*Records from a data source*.
- - -

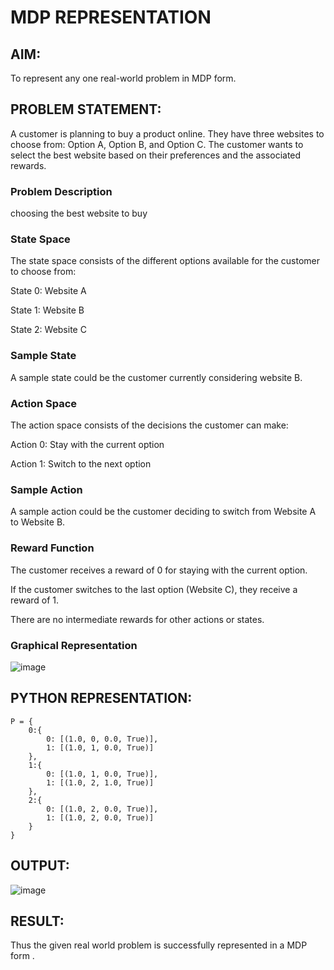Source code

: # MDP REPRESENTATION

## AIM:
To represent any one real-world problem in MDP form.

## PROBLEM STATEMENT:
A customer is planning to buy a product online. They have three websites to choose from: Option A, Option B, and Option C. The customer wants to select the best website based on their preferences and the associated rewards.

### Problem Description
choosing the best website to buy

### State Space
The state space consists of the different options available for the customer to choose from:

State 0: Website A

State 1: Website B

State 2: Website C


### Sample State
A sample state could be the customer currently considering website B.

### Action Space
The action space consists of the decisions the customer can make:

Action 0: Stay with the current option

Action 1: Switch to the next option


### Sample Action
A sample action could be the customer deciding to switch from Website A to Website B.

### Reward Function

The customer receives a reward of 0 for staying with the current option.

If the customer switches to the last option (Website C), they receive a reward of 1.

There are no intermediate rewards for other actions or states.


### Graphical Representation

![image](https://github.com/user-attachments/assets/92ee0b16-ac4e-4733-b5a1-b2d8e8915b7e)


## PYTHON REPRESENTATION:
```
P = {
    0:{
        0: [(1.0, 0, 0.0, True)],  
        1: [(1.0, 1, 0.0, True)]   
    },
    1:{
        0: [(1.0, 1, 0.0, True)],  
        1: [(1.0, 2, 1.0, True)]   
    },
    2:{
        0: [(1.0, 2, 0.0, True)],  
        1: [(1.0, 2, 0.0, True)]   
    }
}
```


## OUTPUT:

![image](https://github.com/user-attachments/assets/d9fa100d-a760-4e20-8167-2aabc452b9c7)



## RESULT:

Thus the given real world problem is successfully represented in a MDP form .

- - -

*Exercise requirements*. Retype all the entries exactly; drop the pictures.

*Reply to the exercise*.
Source code

: # MDP REPRESENTATION

## AIM:
To represent any one real-world problem in MDP form.

## PROBLEM STATEMENT:
A customer is planning to buy a product online. They have three websites to choose from: Option A, Option B, and Option C. The customer wants to select the best website based on their preferences and the associated rewards.

### Problem Description
choosing the best website to buy

### State Space
The state space consists of the different options available for the customer to choose from:

State 0: Website A

State 1: Website B

State 2: Website C


### Sample State
A sample state could be the customer currently considering website B.

### Action Space
The action space consists of the decisions the customer can make:

Action 0: Stay with the current option

Action 1: Switch to the next option


### Sample Action
A sample action could be the customer deciding to switch from Website A to Website B.

### Reward Function

The customer receives a reward of 0 for staying with the current option.

If the customer switches to the last option (Website C), they receive a reward of 1.

There are no intermediate rewards for other actions or states.


### Graphical Representation

![image](https://github.com/user-attachments/assets/92ee0b16-ac4e-4733-b5a1-b2d8e8915b7e)


## PYTHON REPRESENTATION:
```
P = {
    0:{
        0: [(1.0, 0, 0.0, True)],  
        1: [(1.0, 1, 0.0, True)]   
    },
    1:{
        0: [(1.0, 1, 0.0, True)],  
        1: [(1.0, 2, 1.0, True)]   
    },
    2:{
        0: [(1.0, 2, 0.0, True)],  
        1: [(1.0, 2, 0.0, True)]   
    }
}
```


## OUTPUT:

![image](https://github.com/user-attachments/assets/d9fa100d-a760-4e20-8167-2aabc452b9c7)



## RESULT:

Thus the given real world problem is successfully represented in a MDP form .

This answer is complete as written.